In the listing below, a line holding "2. Zhu et al., 发明专利：目标知识图谱嵌入方法、其装置及电子设备, CN202310970701.7" and a line holding "1. Zhu et al., Species" mark the range. Retype both exactly, with all lines between them.

──────────────────────────────

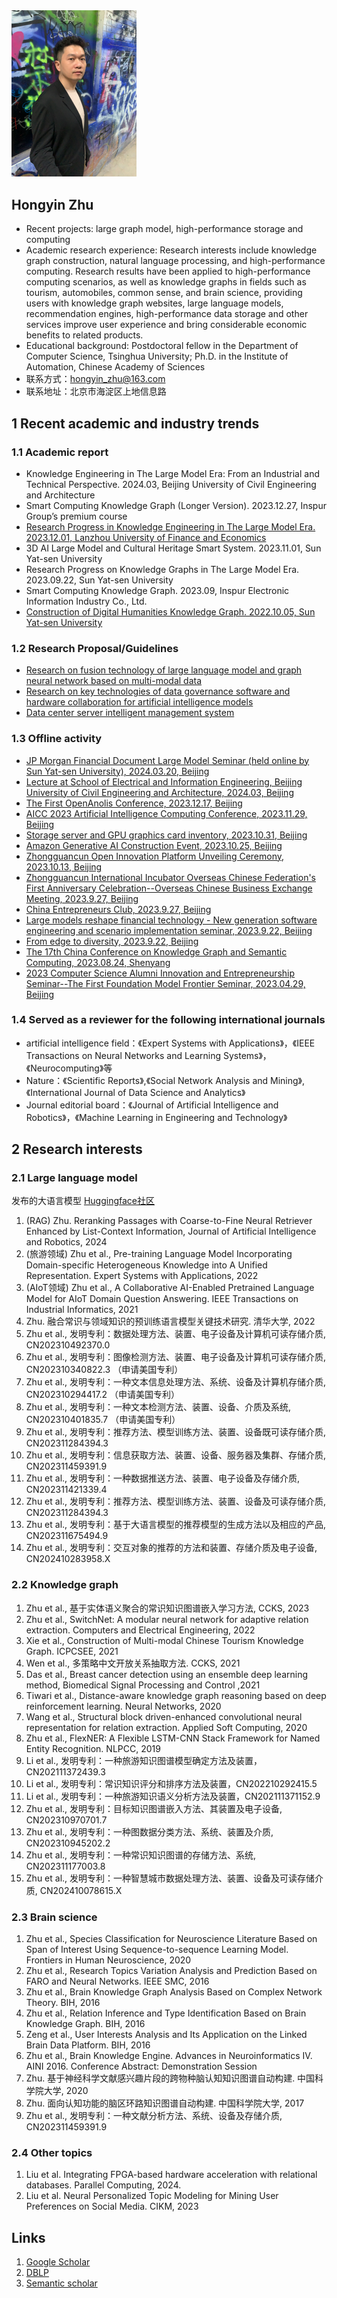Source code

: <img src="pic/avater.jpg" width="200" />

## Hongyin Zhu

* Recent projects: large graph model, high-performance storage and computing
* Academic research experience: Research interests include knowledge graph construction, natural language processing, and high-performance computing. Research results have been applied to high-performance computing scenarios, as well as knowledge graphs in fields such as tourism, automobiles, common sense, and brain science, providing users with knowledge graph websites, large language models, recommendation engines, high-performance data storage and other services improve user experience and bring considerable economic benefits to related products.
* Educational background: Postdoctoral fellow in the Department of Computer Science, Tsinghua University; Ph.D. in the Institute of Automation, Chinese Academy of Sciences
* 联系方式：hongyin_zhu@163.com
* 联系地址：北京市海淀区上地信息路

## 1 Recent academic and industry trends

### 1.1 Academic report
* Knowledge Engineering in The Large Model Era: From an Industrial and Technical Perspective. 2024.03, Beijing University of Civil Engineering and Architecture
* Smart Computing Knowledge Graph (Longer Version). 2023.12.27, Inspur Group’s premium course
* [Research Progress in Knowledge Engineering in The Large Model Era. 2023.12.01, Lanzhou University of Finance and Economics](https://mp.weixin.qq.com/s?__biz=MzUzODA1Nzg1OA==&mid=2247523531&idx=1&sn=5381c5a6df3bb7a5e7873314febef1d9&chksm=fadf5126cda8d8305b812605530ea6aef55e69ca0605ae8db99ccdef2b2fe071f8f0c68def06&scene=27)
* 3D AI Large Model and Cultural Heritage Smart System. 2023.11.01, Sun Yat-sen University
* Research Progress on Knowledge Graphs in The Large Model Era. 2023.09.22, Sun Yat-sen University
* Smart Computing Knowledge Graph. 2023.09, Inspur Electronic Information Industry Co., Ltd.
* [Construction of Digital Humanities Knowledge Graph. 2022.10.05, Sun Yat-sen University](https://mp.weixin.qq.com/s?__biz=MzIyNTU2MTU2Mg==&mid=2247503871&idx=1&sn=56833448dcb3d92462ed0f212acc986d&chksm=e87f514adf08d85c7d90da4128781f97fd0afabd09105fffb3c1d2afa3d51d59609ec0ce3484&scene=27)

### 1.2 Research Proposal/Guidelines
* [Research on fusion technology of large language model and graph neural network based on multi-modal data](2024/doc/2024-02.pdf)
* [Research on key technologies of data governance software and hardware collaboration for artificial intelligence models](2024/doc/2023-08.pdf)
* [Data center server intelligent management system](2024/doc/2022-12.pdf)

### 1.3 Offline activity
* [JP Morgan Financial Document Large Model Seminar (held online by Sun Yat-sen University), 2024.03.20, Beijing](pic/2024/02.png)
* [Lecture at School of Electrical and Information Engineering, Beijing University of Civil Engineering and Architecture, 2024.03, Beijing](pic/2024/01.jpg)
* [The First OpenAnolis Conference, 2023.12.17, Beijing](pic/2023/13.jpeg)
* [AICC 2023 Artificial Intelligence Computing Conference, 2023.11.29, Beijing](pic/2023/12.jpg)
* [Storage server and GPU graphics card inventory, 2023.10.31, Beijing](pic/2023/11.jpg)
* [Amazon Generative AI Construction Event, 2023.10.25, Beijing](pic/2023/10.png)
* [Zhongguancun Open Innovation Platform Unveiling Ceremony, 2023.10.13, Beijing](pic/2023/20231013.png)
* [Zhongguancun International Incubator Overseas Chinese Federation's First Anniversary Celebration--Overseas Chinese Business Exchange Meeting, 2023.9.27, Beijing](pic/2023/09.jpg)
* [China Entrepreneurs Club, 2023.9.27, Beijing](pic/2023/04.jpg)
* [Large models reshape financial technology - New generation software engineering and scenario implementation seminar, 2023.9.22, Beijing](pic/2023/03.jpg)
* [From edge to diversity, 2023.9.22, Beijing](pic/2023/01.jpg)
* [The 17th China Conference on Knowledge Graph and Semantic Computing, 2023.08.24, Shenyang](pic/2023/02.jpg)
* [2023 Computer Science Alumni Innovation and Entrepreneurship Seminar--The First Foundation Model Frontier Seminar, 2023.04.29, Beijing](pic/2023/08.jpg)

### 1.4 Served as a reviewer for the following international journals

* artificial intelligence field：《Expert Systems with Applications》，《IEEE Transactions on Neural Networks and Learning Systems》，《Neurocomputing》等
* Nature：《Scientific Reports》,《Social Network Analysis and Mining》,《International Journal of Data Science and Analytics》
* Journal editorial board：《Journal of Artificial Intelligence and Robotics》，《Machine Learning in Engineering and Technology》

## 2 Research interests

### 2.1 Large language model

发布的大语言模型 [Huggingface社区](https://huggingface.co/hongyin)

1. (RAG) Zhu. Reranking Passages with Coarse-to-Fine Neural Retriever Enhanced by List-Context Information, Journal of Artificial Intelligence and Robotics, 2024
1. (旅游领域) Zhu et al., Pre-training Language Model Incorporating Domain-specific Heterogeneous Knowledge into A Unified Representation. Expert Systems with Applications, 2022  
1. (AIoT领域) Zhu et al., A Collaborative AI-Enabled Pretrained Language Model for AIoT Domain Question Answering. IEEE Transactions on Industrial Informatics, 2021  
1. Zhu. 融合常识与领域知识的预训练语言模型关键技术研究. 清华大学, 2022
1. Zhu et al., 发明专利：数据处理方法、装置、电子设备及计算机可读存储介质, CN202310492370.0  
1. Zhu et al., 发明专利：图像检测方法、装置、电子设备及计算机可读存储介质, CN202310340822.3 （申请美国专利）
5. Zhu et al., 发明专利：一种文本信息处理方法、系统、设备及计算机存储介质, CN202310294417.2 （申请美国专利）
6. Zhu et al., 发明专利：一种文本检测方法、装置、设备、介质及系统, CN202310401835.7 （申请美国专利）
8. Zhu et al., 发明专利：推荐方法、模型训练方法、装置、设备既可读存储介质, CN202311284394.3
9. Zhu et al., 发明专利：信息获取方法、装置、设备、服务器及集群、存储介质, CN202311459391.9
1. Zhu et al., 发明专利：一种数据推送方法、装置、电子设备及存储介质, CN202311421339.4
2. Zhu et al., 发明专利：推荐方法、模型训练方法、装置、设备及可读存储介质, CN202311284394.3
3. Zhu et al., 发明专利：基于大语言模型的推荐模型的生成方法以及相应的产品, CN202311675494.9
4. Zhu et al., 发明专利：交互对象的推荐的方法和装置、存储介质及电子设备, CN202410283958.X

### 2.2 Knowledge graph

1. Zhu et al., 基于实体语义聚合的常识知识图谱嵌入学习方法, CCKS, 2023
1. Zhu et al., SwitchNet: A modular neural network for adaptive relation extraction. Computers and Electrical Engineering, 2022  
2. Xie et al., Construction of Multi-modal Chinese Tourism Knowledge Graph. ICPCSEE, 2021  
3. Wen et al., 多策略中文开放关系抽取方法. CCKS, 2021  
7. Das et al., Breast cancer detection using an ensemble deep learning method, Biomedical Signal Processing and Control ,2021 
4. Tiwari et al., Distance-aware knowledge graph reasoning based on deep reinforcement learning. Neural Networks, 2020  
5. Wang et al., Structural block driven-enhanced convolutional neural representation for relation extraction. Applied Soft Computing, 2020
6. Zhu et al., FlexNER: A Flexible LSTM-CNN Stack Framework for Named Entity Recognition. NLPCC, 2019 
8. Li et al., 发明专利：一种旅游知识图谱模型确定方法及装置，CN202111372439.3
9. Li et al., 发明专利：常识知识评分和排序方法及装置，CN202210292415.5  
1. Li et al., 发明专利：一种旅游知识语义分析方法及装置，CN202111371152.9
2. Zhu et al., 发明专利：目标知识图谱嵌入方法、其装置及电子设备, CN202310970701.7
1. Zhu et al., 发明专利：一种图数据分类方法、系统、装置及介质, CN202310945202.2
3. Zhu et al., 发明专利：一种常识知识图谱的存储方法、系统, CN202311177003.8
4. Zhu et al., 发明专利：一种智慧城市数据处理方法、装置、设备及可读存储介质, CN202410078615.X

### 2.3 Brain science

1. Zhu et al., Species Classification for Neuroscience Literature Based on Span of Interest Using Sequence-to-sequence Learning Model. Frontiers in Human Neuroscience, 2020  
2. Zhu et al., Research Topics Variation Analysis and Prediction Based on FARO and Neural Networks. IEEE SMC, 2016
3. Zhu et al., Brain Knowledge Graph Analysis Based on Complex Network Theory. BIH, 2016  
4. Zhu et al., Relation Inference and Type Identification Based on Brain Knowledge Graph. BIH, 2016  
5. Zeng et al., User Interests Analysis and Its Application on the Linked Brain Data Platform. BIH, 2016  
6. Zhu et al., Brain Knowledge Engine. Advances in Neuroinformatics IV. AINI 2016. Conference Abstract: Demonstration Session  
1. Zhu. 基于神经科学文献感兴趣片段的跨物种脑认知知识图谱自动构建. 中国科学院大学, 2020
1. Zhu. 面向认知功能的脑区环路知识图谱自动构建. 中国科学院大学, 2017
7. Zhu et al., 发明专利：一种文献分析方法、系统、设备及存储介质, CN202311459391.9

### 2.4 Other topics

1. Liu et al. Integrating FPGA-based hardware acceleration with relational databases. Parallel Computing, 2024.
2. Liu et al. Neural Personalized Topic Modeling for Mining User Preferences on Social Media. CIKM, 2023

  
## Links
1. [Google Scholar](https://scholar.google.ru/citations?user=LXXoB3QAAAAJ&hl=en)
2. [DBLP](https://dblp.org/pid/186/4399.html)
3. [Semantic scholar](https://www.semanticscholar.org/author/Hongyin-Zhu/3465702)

──────────────────────────────

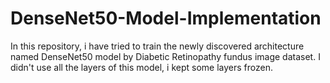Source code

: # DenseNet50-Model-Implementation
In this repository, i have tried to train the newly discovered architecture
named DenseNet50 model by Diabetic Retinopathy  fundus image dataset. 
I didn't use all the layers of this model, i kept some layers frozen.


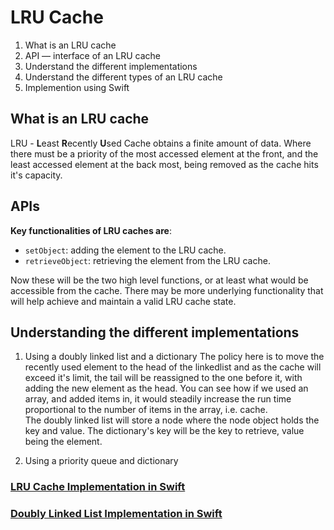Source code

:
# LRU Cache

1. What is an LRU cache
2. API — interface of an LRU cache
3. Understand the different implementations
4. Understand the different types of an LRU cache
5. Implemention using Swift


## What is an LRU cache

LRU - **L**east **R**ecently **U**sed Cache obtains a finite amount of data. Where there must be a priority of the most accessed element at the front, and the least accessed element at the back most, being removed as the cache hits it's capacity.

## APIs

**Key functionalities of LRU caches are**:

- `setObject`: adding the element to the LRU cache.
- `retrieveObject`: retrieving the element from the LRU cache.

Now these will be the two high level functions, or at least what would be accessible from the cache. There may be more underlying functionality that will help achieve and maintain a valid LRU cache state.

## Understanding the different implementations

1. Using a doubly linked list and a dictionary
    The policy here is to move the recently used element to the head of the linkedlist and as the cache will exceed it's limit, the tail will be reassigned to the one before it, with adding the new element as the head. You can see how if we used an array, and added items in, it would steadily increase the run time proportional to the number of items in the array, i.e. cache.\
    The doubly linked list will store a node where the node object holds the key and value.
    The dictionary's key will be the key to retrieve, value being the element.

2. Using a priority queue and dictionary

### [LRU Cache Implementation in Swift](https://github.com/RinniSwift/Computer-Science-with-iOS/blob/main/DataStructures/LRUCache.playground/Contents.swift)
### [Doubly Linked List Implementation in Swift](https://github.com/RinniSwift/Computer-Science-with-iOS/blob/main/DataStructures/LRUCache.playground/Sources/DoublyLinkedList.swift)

──────────────────────────────

# Response box
2. Zhu et al., 发明专利：目标知识图谱嵌入方法、其装置及电子设备, CN202310970701.7
1. Zhu et al., 发明专利：一种图数据分类方法、系统、装置及介质, CN202310945202.2
3. Zhu et al., 发明专利：一种常识知识图谱的存储方法、系统, CN202311177003.8
4. Zhu et al., 发明专利：一种智慧城市数据处理方法、装置、设备及可读存储介质, CN202410078615.X

### 2.3 Brain science

1. Zhu et al., Species Classification for Neuroscience Literature Based on Span of Interest Using Sequence-to-sequence Learning Model. Frontiers in Human Neuroscience, 2020  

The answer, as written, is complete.